Commonwealth v. Jones
193 A.3d 957
Pa. Super. Ct.2018Background
- On Sept. 14, 2016 Pennsylvania State Police contacted Briar Jones about stolen credit cards and a stolen 9mm pistol; officers went to his home and spoke with him on the porch.
- Jones was transported twice in handcuffs (to his grandmother’s and back) without Miranda warnings; the court found those transports custodial and suppressed statements made during them.
- After return to Jones’s home, officers (with Jones and his girlfriend, Christina Wellman) located and recovered a pink-and-black 9mm pistol from the rafters; the trial court found the search/nonwarning context custodial and concluded consent (by Jones or Wellman) was involuntary, suppressing the firearm.
- Jones’s pretrial suppression motion argued lack of Miranda warnings and sought suppression of statements and fruits of the unlawful arrest; he did not explicitly claim involuntary consent to the home search.
- The Commonwealth appealed; the Superior Court considered (1) whether the Commonwealth’s Pa.R.A.P. 1925(b) compliance waived issues and (2) whether the trial court erred in suppressing the firearm on a theory Jones had not raised.
Issues
| Issue | Commonwealth’s Argument | Jones’s Argument | Held |
|---|---|---|---|
| Trial court’s 1925(b) order compliance / waiver | Order defects meant Commonwealth substantially complied; appeal should proceed | Trial court suggested possible waiver issue (raised by appellee) | Superior Court declined to find waiver because the trial-court order was itself deficient and ambiguous |
| Admissibility of Jones’s unwarned statements (Miranda) | Trial court suppressed some statements; Commonwealth did not challenge suppression of statements on appeal | Statements given while in custody and without Miranda must be suppressed | Superior Court affirmed suppression of statements made during custodial transports and after return to home |
| Suppression of firearm based on involuntary consent to search | Argued trial court erred to suppress the firearm on involuntary-consent grounds because Jones never raised that theory; alternatively, physical evidence need not be excluded for Miranda violation | Jones argued his unwarned statements led to the gun’s discovery and thus the firearm should be suppressed as fruit of the poisonous tree | Superior Court reversed suppression of the firearm: suppression on involuntary-consent theory was an abuse of discretion (not raised), and Miranda violations do not require exclusion of physical evidence recovered from voluntary unwarned statements |
| Applicability of Miranda’s exclusion (fruit-of-the-tree) to physical evidence | Physical evidence discovered because of an unwarned but voluntary statement is admissible | Miranda violation tainted discovery of the gun and required suppression | Court followed Patane: Miranda protection is prophylactic; physical evidence need not be excluded solely because it was discovered via unwarned voluntary statements |
Key Cases Cited
- Berg v. Nationwide Mut. Ins. Co., Inc., 6 A.3d 1002 (Pa. 2010) (treatment of Rule 1925 order defects and substantial compliance)

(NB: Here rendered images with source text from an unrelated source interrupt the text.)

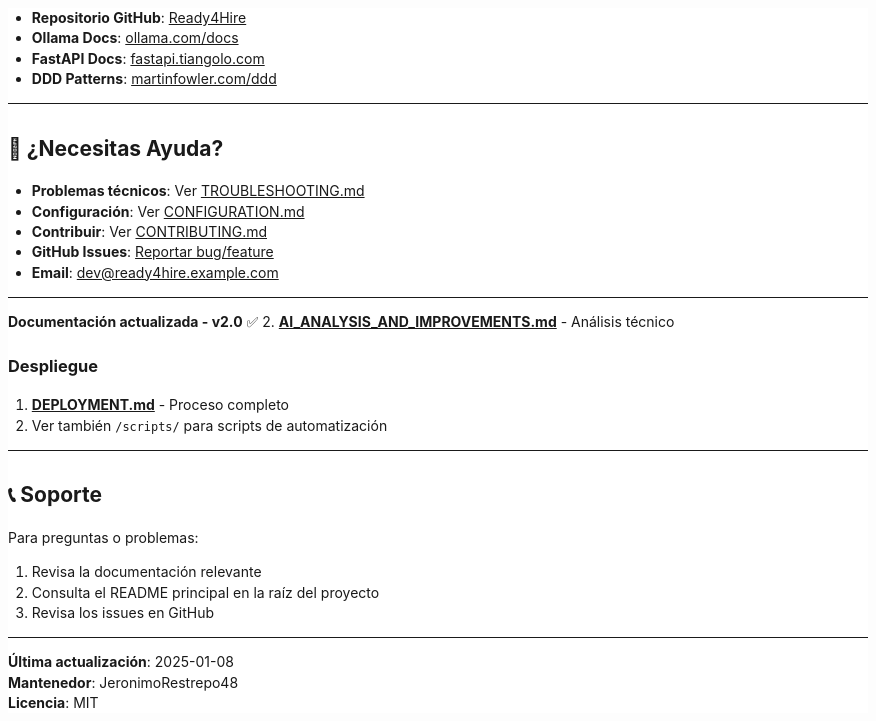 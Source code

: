 - **Repositorio GitHub**: [Ready4Hire](https://github.com/yourusername/Ready4Hire)
- **Ollama Docs**: [ollama.com/docs](https://ollama.com/docs)
- **FastAPI Docs**: [fastapi.tiangolo.com](https://fastapi.tiangolo.com)
- **DDD Patterns**: [martinfowler.com/ddd](https://martinfowler.com/tags/domain%20driven%20design.html)

---

## 💬 ¿Necesitas Ayuda?

- **Problemas técnicos**: Ver [TROUBLESHOOTING.md](./TROUBLESHOOTING.md)
- **Configuración**: Ver [CONFIGURATION.md](./CONFIGURATION.md)
- **Contribuir**: Ver [CONTRIBUTING.md](./CONTRIBUTING.md)
- **GitHub Issues**: [Reportar bug/feature](https://github.com/yourusername/Ready4Hire/issues)
- **Email**: dev@ready4hire.example.com

---

**Documentación actualizada - v2.0** ✅
2. **[AI_ANALYSIS_AND_IMPROVEMENTS.md](./AI_ANALYSIS_AND_IMPROVEMENTS.md)** - Análisis técnico

### Despliegue
1. **[DEPLOYMENT.md](./DEPLOYMENT.md)** - Proceso completo
2. Ver también `/scripts/` para scripts de automatización

---

## 📞 Soporte

Para preguntas o problemas:
1. Revisa la documentación relevante
2. Consulta el README principal en la raíz del proyecto
3. Revisa los issues en GitHub

---

**Última actualización**: 2025-01-08  
**Mantenedor**: JeronimoRestrepo48  
**Licencia**: MIT
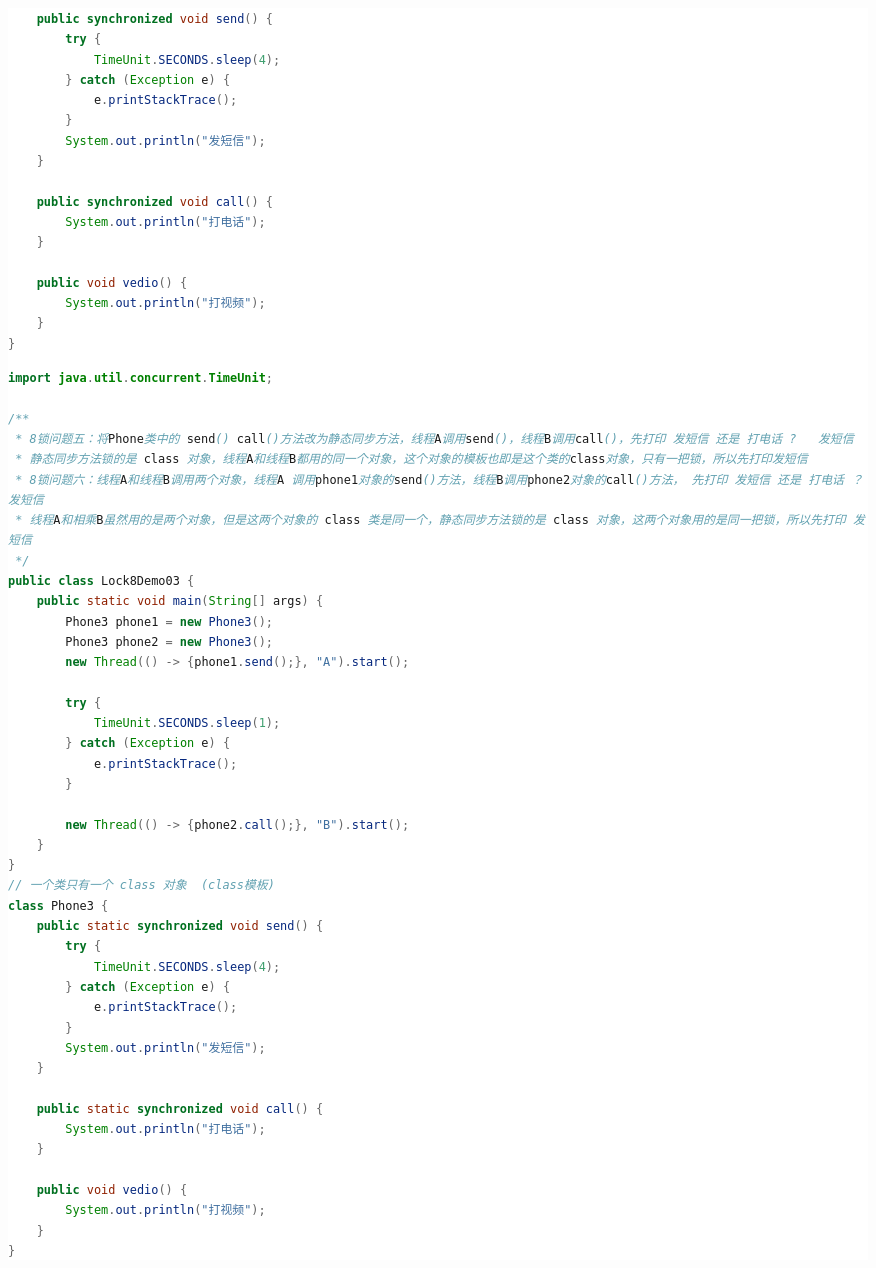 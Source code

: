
 ```java
    public synchronized void send() {
        try {
            TimeUnit.SECONDS.sleep(4);
        } catch (Exception e) {
            e.printStackTrace();
        }
        System.out.println("发短信");
    }

    public synchronized void call() {
        System.out.println("打电话");
    }

    public void vedio() {
        System.out.println("打视频");
    }
}
```

```java
import java.util.concurrent.TimeUnit;

/**
 * 8锁问题五：将Phone类中的 send() call()方法改为静态同步方法，线程A调用send()，线程B调用call()，先打印 发短信 还是 打电话 ?   发短信
 * 静态同步方法锁的是 class 对象，线程A和线程B都用的同一个对象，这个对象的模板也即是这个类的class对象，只有一把锁，所以先打印发短信
 * 8锁问题六：线程A和线程B调用两个对象，线程A 调用phone1对象的send()方法，线程B调用phone2对象的call()方法， 先打印 发短信 还是 打电话 ？   发短信
 * 线程A和相乘B虽然用的是两个对象，但是这两个对象的 class 类是同一个，静态同步方法锁的是 class 对象，这两个对象用的是同一把锁，所以先打印 发短信
 */
public class Lock8Demo03 {
    public static void main(String[] args) {
        Phone3 phone1 = new Phone3();
        Phone3 phone2 = new Phone3();
        new Thread(() -> {phone1.send();}, "A").start();

        try {
            TimeUnit.SECONDS.sleep(1);
        } catch (Exception e) {
            e.printStackTrace();
        }

        new Thread(() -> {phone2.call();}, "B").start();
    }
}
// 一个类只有一个 class 对象  (class模板)
class Phone3 {
    public static synchronized void send() {
        try {
            TimeUnit.SECONDS.sleep(4);
        } catch (Exception e) {
            e.printStackTrace();
        }
        System.out.println("发短信");
    }

    public static synchronized void call() {
        System.out.println("打电话");
    }

    public void vedio() {
        System.out.println("打视频");
    }
}
```
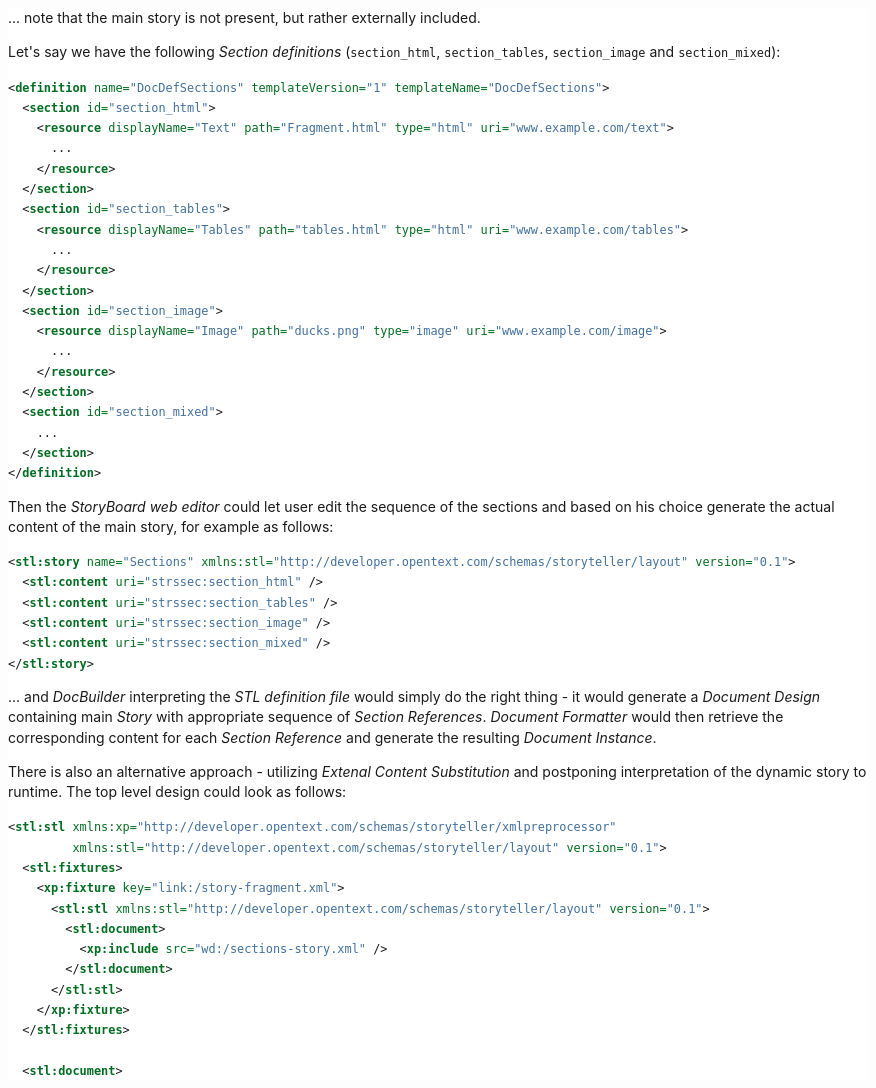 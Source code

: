 ... note that the main story is not present, but rather externally included.

Let's say we have the following *Section definitions* (`section_html`, `section_tables`, `section_image` and
    `section_mixed`):

```xml
<definition name="DocDefSections" templateVersion="1" templateName="DocDefSections">
  <section id="section_html">
    <resource displayName="Text" path="Fragment.html" type="html" uri="www.example.com/text">
      ...
    </resource>
  </section>
  <section id="section_tables">
    <resource displayName="Tables" path="tables.html" type="html" uri="www.example.com/tables">
      ...
    </resource>
  </section>
  <section id="section_image">
    <resource displayName="Image" path="ducks.png" type="image" uri="www.example.com/image">
      ...
    </resource>
  </section>
  <section id="section_mixed">
    ...
  </section>
</definition>
```

Then the *StoryBoard web editor* could let user edit the sequence of 
the sections and based on his choice generate the actual content of
the main story, for example as follows:

```xml
<stl:story name="Sections" xmlns:stl="http://developer.opentext.com/schemas/storyteller/layout" version="0.1">
  <stl:content uri="strssec:section_html" />
  <stl:content uri="strssec:section_tables" />
  <stl:content uri="strssec:section_image" />
  <stl:content uri="strssec:section_mixed" />
</stl:story>
```

... and *DocBuilder* interpreting the *STL definition file* would
simply do the right thing - it would generate a *Document Design*
containing main *Story* with appropriate sequence of *Section
References*. *Document Formatter* would then retrieve the
corresponding content for each *Section Reference* and generate the
resulting *Document Instance*.

There is also an alternative approach - utilizing *Extenal Content
Substitution* and postponing interpretation of the dynamic story to
runtime. The top level design could look as follows:

```xml
<stl:stl xmlns:xp="http://developer.opentext.com/schemas/storyteller/xmlpreprocessor" 
         xmlns:stl="http://developer.opentext.com/schemas/storyteller/layout" version="0.1">
  <stl:fixtures>
    <xp:fixture key="link:/story-fragment.xml">
      <stl:stl xmlns:stl="http://developer.opentext.com/schemas/storyteller/layout" version="0.1">
        <stl:document>
          <xp:include src="wd:/sections-story.xml" />
        </stl:document>
      </stl:stl>
    </xp:fixture>
  </stl:fixtures>

  <stl:document>
```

- United States v. Patane, 542 U.S. 630 (U.S. 2004) (Miranda violations do not automatically require suppression of physical evidence discovered from voluntary unwarned statements)
- Commonwealth v. Abbas, 862 A.2d 606 (Pa. Super. 2004) (adopting Patane approach re: physical evidence)
- In re Estate of Boyle, 77 A.3d 674 (Pa. Super. 2013) (discussing Berg and Rule 1925 compliance)
- United States v. Matlock, 415 U.S. 164 (U.S. 1974) (third-party consent and common authority principles)
- Commonwealth v. Baumhammers, 960 A.2d 59 (Pa. 2008) (suppression grounds must be raised in accordance with rules)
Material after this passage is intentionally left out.